Please count how many lines below contain the word "元二次型" and give nothing but that figure.

== Records for this exercise ==
__________
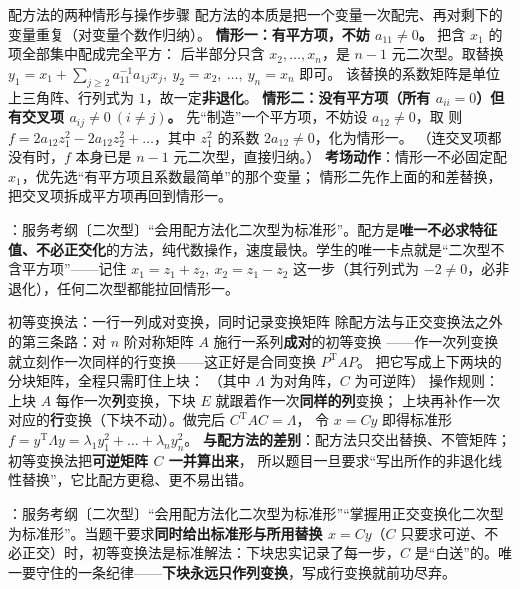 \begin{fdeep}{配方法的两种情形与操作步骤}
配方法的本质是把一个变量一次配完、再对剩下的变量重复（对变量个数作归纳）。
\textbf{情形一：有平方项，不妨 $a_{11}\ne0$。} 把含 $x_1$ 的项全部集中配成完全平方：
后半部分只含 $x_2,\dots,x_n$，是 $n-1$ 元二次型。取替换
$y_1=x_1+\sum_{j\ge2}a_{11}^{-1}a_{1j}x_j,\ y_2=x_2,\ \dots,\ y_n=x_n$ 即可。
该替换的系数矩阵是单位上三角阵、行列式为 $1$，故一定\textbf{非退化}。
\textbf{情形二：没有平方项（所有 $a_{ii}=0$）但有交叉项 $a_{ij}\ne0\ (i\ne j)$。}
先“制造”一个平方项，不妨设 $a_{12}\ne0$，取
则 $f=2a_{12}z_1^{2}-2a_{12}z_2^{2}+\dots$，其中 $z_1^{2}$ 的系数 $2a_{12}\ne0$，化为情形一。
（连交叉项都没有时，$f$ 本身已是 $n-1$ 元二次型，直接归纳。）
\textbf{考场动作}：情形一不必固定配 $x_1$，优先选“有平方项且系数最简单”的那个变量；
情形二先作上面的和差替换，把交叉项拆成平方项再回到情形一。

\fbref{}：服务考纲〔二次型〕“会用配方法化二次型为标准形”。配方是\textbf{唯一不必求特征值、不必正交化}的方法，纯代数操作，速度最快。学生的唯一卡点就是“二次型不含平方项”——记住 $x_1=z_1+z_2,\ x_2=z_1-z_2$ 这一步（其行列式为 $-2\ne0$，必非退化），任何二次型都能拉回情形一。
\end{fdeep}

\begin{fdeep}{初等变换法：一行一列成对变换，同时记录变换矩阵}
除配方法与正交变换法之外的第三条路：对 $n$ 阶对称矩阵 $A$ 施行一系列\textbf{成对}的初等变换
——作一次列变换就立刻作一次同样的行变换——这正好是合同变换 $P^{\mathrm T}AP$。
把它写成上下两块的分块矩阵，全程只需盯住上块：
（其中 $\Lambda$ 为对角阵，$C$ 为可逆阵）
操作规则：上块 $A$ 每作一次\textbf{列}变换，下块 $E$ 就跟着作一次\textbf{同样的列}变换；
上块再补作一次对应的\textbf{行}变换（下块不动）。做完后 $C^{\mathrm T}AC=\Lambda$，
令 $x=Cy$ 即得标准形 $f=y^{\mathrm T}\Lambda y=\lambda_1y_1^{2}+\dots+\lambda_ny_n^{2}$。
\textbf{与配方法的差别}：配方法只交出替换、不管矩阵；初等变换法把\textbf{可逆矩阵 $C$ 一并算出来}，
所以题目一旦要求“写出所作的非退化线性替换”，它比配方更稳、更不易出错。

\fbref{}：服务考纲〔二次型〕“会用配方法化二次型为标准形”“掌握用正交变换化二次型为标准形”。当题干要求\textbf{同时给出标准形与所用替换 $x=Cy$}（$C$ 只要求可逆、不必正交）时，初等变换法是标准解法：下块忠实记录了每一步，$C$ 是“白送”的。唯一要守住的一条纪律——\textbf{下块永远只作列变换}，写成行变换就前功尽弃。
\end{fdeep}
__________
== Answer to the problem ==
2